START DATA TO PROCESS

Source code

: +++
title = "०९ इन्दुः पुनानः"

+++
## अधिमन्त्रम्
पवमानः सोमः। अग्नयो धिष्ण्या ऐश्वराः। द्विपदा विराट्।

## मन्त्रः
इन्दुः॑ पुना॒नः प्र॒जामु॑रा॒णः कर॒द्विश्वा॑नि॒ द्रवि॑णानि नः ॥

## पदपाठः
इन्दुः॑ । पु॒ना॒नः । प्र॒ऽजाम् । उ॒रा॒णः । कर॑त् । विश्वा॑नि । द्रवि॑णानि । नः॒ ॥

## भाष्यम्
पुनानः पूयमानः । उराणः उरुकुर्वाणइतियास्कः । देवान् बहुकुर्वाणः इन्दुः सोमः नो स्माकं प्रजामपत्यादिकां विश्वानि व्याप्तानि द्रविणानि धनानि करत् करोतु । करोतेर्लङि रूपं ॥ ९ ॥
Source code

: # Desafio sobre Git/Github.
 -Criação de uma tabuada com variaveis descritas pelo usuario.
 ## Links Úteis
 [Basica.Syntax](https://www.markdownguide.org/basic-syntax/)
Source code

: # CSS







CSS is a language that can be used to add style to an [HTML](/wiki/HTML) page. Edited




END DATA TO PROCESS

WHAT TO DO
Your output should be an exact copy of every line from the one containing "Desafio sobre Git/Github." through the end of the records.

SOLUTION FOR THIS EXERCISE
: # Desafio sobre Git/Github.
 -Criação de uma tabuada com variaveis descritas pelo usuario.
 ## Links Úteis
 [Basica.Syntax](https://www.markdownguide.org/basic-syntax/)
Source code

: # CSS







CSS is a language that can be used to add style to an [HTML](/wiki/HTML) page. Edited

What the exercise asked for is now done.